Data records Start Marker
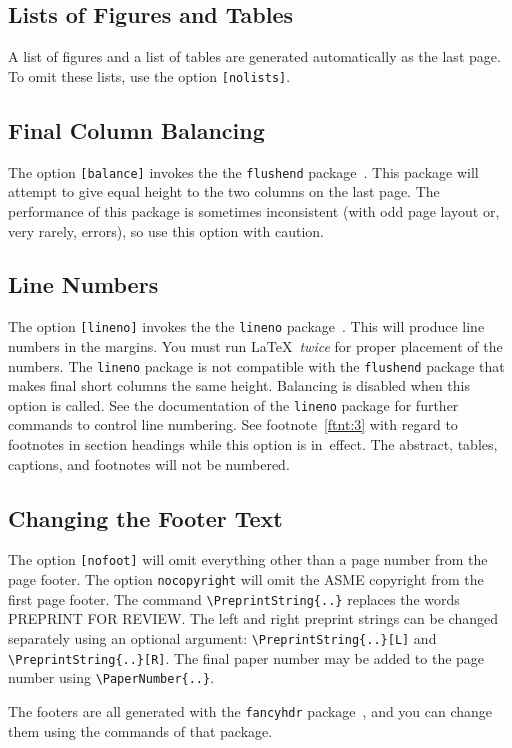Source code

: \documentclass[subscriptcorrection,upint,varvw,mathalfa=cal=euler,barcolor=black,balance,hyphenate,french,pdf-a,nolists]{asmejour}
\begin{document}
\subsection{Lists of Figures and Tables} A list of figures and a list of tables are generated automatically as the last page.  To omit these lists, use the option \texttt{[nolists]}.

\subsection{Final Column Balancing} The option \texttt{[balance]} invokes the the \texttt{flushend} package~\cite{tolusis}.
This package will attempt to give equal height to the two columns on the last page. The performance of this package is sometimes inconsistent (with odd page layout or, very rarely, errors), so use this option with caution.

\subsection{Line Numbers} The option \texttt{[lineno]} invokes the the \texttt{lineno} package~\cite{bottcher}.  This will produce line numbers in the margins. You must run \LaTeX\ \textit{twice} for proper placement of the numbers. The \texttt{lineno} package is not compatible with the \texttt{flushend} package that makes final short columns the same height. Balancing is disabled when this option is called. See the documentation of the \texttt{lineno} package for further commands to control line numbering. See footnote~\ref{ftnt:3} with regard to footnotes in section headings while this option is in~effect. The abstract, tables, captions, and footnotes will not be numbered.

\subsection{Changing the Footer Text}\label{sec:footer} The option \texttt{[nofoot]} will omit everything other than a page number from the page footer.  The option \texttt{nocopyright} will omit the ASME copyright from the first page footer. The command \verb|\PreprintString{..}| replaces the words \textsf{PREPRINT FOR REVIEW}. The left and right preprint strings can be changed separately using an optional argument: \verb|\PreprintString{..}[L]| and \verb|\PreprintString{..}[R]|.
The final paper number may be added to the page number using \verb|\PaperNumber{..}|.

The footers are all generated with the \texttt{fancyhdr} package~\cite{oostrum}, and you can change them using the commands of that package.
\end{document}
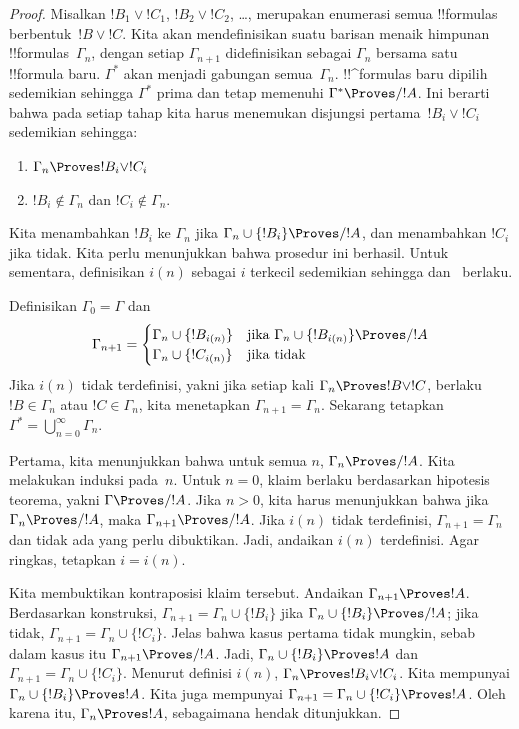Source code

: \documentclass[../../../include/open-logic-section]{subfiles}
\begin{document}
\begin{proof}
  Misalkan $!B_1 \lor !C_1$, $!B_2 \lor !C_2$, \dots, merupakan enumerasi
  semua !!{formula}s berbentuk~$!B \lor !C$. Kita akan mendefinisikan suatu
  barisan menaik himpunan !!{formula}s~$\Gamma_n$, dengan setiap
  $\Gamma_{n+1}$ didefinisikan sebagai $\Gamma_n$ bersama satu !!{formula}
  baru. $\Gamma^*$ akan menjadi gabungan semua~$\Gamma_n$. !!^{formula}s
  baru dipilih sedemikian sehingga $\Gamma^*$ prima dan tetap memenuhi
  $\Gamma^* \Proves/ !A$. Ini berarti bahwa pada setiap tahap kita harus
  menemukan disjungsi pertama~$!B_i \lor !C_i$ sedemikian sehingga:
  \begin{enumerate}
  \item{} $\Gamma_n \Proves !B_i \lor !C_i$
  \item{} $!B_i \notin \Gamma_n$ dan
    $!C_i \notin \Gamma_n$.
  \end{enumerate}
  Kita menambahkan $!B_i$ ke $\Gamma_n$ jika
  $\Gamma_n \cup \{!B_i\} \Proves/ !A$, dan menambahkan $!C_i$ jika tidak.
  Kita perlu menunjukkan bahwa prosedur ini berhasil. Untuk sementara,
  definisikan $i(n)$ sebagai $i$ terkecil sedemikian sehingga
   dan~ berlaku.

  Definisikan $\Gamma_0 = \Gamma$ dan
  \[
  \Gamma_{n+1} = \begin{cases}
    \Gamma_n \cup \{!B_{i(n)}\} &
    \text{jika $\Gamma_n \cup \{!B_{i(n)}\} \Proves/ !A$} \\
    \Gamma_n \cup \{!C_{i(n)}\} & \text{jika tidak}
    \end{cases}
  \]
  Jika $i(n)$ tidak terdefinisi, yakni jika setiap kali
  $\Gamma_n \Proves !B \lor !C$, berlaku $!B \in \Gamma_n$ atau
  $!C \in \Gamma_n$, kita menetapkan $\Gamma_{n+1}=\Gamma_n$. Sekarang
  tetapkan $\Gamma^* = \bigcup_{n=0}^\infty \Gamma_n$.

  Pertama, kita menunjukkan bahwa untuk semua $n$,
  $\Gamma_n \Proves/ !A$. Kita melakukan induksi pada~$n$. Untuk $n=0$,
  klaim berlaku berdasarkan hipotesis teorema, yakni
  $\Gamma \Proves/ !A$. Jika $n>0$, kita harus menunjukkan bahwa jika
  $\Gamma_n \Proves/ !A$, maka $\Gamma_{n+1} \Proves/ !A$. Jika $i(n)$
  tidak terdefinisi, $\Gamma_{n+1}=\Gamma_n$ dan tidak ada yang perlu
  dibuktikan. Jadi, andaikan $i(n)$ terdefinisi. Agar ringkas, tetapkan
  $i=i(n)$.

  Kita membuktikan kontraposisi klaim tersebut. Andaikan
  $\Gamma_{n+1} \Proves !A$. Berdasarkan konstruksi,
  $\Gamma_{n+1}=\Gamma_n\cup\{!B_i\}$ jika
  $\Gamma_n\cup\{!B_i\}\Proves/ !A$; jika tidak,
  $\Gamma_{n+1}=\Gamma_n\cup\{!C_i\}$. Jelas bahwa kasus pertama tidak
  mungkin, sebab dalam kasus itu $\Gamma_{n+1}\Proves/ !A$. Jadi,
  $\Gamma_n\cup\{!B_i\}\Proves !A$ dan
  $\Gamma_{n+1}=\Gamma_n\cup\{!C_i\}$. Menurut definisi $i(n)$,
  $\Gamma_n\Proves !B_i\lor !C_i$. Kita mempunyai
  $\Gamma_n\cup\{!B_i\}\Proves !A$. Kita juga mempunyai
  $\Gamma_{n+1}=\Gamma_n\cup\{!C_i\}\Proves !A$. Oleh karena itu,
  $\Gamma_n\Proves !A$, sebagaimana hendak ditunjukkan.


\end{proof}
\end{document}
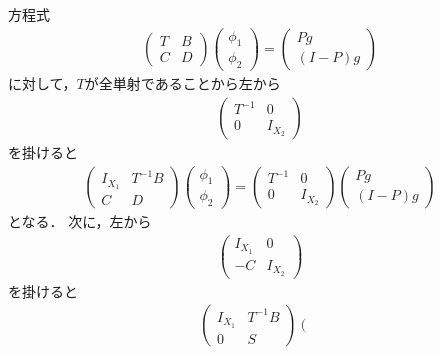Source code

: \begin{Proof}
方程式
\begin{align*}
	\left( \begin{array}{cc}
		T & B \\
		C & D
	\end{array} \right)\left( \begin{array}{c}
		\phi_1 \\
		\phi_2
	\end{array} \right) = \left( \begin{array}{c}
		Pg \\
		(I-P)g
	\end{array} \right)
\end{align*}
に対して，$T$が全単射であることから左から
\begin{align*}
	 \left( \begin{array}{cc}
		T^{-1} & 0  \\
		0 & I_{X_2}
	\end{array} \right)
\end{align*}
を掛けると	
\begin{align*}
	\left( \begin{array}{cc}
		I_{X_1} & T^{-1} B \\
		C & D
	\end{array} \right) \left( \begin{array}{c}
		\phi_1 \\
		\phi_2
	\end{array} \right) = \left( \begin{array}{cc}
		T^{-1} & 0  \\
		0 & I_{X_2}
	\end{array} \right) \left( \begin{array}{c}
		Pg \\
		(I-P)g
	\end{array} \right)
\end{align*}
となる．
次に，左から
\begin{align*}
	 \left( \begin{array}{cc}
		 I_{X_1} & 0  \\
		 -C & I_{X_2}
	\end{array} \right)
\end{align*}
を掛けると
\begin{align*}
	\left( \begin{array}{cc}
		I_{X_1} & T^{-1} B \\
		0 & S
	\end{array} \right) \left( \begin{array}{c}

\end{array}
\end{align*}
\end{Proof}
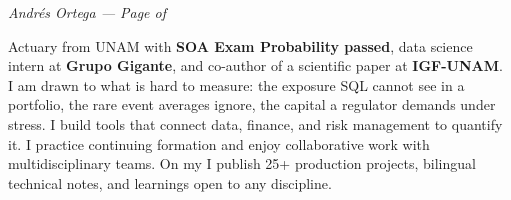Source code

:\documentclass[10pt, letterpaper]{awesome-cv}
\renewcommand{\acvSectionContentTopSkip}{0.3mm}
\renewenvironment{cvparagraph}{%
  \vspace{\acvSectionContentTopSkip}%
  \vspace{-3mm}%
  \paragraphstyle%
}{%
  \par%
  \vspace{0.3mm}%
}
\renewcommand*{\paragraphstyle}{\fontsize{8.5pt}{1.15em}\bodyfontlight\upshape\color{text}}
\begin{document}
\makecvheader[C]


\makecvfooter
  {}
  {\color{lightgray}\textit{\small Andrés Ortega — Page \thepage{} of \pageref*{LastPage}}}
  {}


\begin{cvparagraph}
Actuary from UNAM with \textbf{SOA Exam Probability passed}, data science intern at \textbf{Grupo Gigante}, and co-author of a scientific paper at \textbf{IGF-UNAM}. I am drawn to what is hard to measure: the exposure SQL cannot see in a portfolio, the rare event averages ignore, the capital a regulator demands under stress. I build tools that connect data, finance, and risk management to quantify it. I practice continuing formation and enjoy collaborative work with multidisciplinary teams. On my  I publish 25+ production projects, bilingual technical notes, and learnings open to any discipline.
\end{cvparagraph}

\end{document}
Data records End Marker
- **Task brief**
Within the records above, work out on how many lines the string "texttt" appears, and give only that number.

- **Task solution**
5